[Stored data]

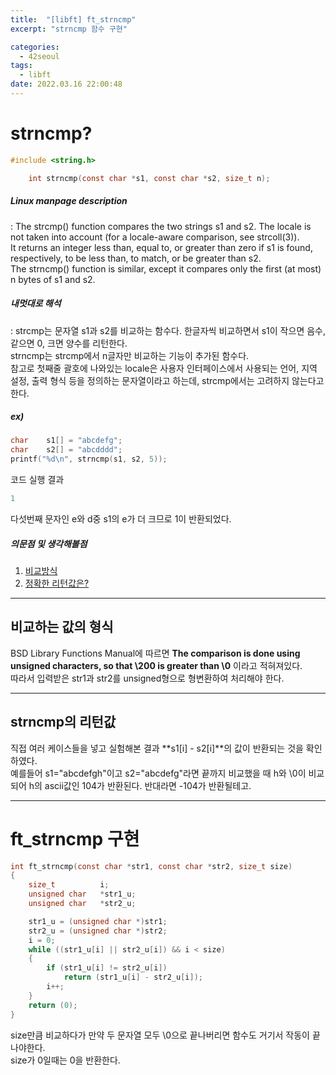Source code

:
 ```yaml
---
title:  "[libft] ft_strncmp"
excerpt: "strncmp 함수 구현"

categories:
  - 42seoul
tags:
  - libft
date: 2022.03.16 22:00:48
---
```


# strncmp?

```c
#include <string.h>

    int strncmp(const char *s1, const char *s2, size_t n);
```

##### Linux manpage description    
:  The strcmp() function compares the two strings s1 and s2. The locale is not taken into account (for a locale-aware comparison, see strcoll(3)).    
It returns an integer less than, equal to, or greater than zero if s1 is found, respectively, to be less than, to match, or be greater than s2.    
The strncmp() function is similar, except it compares only the first (at most) n bytes of s1 and s2.    

##### 내멋대로 해석    
:  strcmp는 문자열 s1과 s2를 비교하는 함수다. 한글자씩 비교하면서 s1이 작으면 음수, 같으면 0, 크면 양수를 리턴한다.    
strncmp는 strcmp에서 n글자만 비교하는 기능이 추가된 함수다.    
참고로 첫째줄 괄호에 나와있는 locale은 사용자 인터페이스에서 사용되는 언어, 지역 설정, 출력 형식 등을 정의하는 문자열이라고 하는데, strcmp에서는 고려하지 않는다고 한다.    

##### ex)    
```c
char	s1[] = "abcdefg";
char	s2[] = "abcdddd";
printf("%d\n", strncmp(s1, s2, 5));
```
코드 실행 결과
```c
1
```
다섯번째 문자인 e와 d중 s1의 e가 더 크므로 1이 반환되었다.    

##### 의문점 및 생각해볼점    
1. [비교방식](#비교하는-값의-형식)    
2. [정확한 리턴값은?](#strncmp의-리턴값)    

***

## 비교하는 값의 형식
BSD Library Functions Manual에 따르면 **The	comparison is done using unsigned characters,	so that	\200 is greater than \0** 이라고 적혀져있다.    
따라서 입력받은 str1과 str2를 unsigned형으로 형변환하여 처리해야 한다.    

***

## strncmp의 리턴값
직접 여러 케이스들을 넣고 실험해본 결과 **s1[i] - s2[i]**의 값이 반환되는 것을 확인하였다.    
예를들어 s1="abcdefgh"이고 s2="abcdefg"라면 끝까지 비교했을 때 h와 \0이 비교되어 h의 ascii값인 104가 반환된다. 반대라면 -104가 반환될테고.     

***

# ft_strncmp 구현

```c
int	ft_strncmp(const char *str1, const char *str2, size_t size)
{
	size_t			i;
	unsigned char	*str1_u;
	unsigned char	*str2_u;

	str1_u = (unsigned char *)str1;
	str2_u = (unsigned char *)str2;
	i = 0;
	while ((str1_u[i] || str2_u[i]) && i < size)
	{
		if (str1_u[i] != str2_u[i])
			return (str1_u[i] - str2_u[i]);
		i++;
	}
	return (0);
}
```
size만큼 비교하다가 만약 두 문자열 모두 \0으로 끝나버리면 함수도 거기서 작동이 끝나야한다.    
size가 0일때는 0을 반환한다.    


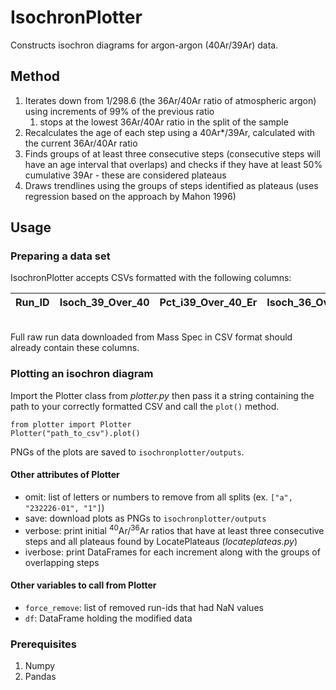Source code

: # IsochronPlotter
Constructs isochron diagrams for argon-argon (40Ar/39Ar) data.

## Method
1. Iterates down from 1/298.6 (the 36Ar/40Ar ratio of atmospheric argon) using increments of 99% of the previous ratio 
   1. stops at the lowest 36Ar/40Ar ratio in the split of the sample 
2. Recalculates the age of each step using a 40Ar*/39Ar, calculated with the current 36Ar/40Ar ratio 
3. Finds groups of at least three consecutive steps (consecutive steps will have an age interval that overlaps) and 
checks if they have at least 50% cumulative 39Ar - these are considered plateaus 
4. Draws trendlines using the groups of steps identified as plateaus (uses regression based on the approach by Mahon 1996)

## Usage
### Preparing a data set
IsochronPlotter accepts CSVs formatted with the following columns:

| Run_ID | Isoch_39_Over_40 | Pct_i39_Over_40_Er | Isoch_36_Over_40 | Pct_i36_Over_40_Er | Correl_36_Over_39 | Ar36_Over_Ar39 | Ar39_Moles | Age_Er | J |
| --- | --- | --- | --- | --- | --- | --- | --- | --- |---|
<br>
Full raw run data downloaded from Mass Spec in CSV format should already contain these columns.

### Plotting an isochron diagram

Import the Plotter class from _plotter.py_ then pass it a string containing the path to your correctly formatted CSV and 
call the `plot()` method.

```
from plotter import Plotter
Plotter("path_to_csv").plot()
```

PNGs of the plots are saved to `isochronplotter/outputs`.

#### Other attributes of Plotter

- omit: list of letters or numbers to remove from all splits (ex. `["a", "232226-01", "1"]`)
- save: download plots as PNGs to `isochronplotter/outputs`
- verbose: print initial <sup>40</sup>Ar/<sup>36</sup>Ar ratios that have at least three consecutive steps and all 
plateaus found by LocatePlateaus (_locateplateas.py_)
- iverbose: print DataFrames for each increment along with the groups of overlapping steps

#### Other variables to call from Plotter

- `force_remove`: list of removed run-ids that had NaN values
- `df`: DataFrame holding the modified data

### Prerequisites
1. Numpy
2. Pandas


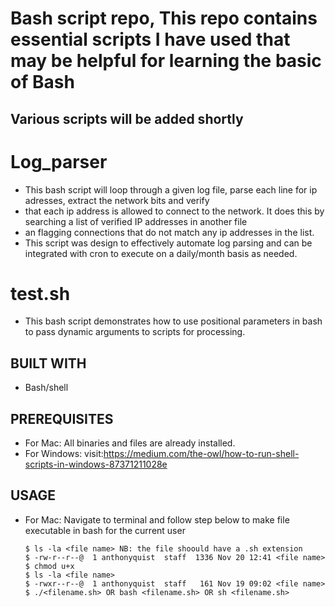 # Bash script repo, This repo contains essential scripts I have used that may be helpful for learning the basic of Bash

## Various scripts will be added shortly

# Log_parser
  * This bash script will loop through a given log file, parse each line for ip adresses, extract the network bits and verify 
  * that each ip address is allowed to connect to the network. It does this by searching a list of verified IP addresses in another file 
  * an flagging connections that do not match any ip addresses in the list.
  * This script was design to effectively automate log parsing and can be integrated with cron to execute on a daily/month basis as needed.

# test.sh
  * This bash script demonstrates how to use positional parameters in bash to pass dynamic arguments to scripts for processing.


## BUILT WITH
  * Bash/shell

## PREREQUISITES
  * For Mac: All binaries and files are already installed.
  * For Windows: visit:https://medium.com/the-owl/how-to-run-shell-scripts-in-windows-87371211028e

## USAGE
   * For Mac: Navigate to terminal and follow step below to make file executable in bash for the current user
     ```
     $ ls -la <file name> NB: the file shoould have a .sh extension
     $ -rw-r--r--@  1 anthonyquist  staff  1336 Nov 20 12:41 <file name>
     $ chmod u+x
     $ ls -la <file name>
     $ -rwxr--r--@  1 anthonyquist  staff   161 Nov 19 09:02 <file name>
     $ ./<filename.sh> OR bash <filename.sh> OR sh <filename.sh>
     ```
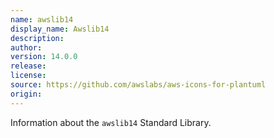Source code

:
 ```yaml
---
name: awslib14
display_name: Awslib14
description: 
author: 
version: 14.0.0
release: 
license: 
source: https://github.com/awslabs/aws-icons-for-plantuml
origin: 
---
```


Information about the `awslib14` Standard Library.

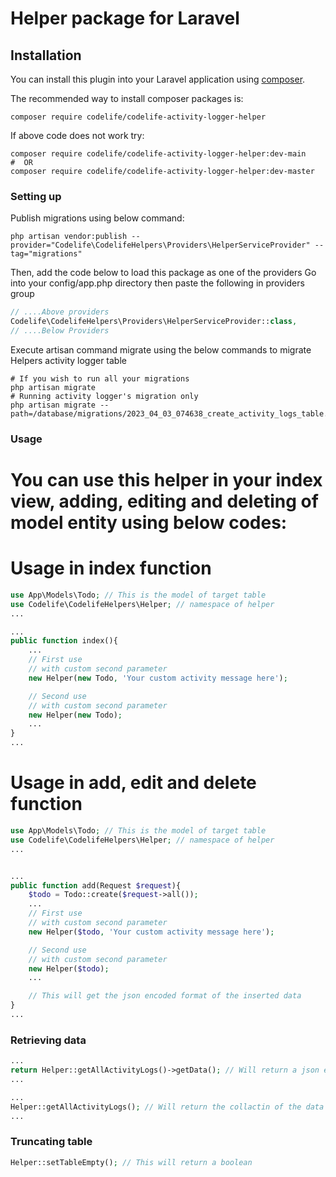 # Helper package for Laravel

## Installation

You can install this plugin into your Laravel application using [composer](https://getcomposer.org).

The recommended way to install composer packages is:

```shell
composer require codelife/codelife-activity-logger-helper
```

If above code does not work try: 
```shell
composer require codelife/codelife-activity-logger-helper:dev-main
#  OR
composer require codelife/codelife-activity-logger-helper:dev-master
```

### Setting up

Publish migrations using below command: 
```shell
php artisan vendor:publish --provider="Codelife\CodelifeHelpers\Providers\HelperServiceProvider" --tag="migrations"
```

Then, add the code below to load this package as one of the providers
Go into your config/app.php directory then paste the following in providers group

```php
// ....Above providers
Codelife\CodelifeHelpers\Providers\HelperServiceProvider::class,
// ....Below Providers
```

Execute artisan command migrate using the below commands to migrate Helpers activity logger table
```shell
# If you wish to run all your migrations
php artisan migrate
# Running activity logger's migration only
php artisan migrate --path=/database/migrations/2023_04_03_074638_create_activity_logs_table.php

```

### Usage 
# You can use this helper in your index view, adding, editing and deleting of model entity using below codes:

# Usage in index function
```php
use App\Models\Todo; // This is the model of target table
use Codelife\CodelifeHelpers\Helper; // namespace of helper
...

...
public function index(){
    ...
    // First use
    // with custom second parameter
    new Helper(new Todo, 'Your custom activity message here');

    // Second use
    // with custom second parameter
    new Helper(new Todo);
    ...
}
...

```

# Usage in add, edit and delete function
```php
use App\Models\Todo; // This is the model of target table
use Codelife\CodelifeHelpers\Helper; // namespace of helper
...


...
public function add(Request $request){
    $todo = Todo::create($request->all());
    ...
    // First use
    // with custom second parameter
    new Helper($todo, 'Your custom activity message here');

    // Second use
    // with custom second parameter
    new Helper($todo);
    ...

    // This will get the json encoded format of the inserted data
}
...

```

### Retrieving data
```php
...
return Helper::getAllActivityLogs()->getData(); // Will return a json encoded response of the data
...

...
Helper::getAllActivityLogs(); // Will return the collactin of the data
...
```

### Truncating table
```php
Helper::setTableEmpty(); // This will return a boolean 
```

#### Activity:
Repeat, with no pictures, each line from the beginning of the data through the line containing "##### Linux manpage description", inclusive.

#### Response area:
Source code

:
 ```yaml
---
title:  "[libft] ft_strncmp"
excerpt: "strncmp 함수 구현"

categories:
  - 42seoul
tags:
  - libft
date: 2022.03.16 22:00:48
---
```


# strncmp?

```c
#include <string.h>

    int strncmp(const char *s1, const char *s2, size_t n);
```

##### Linux manpage description    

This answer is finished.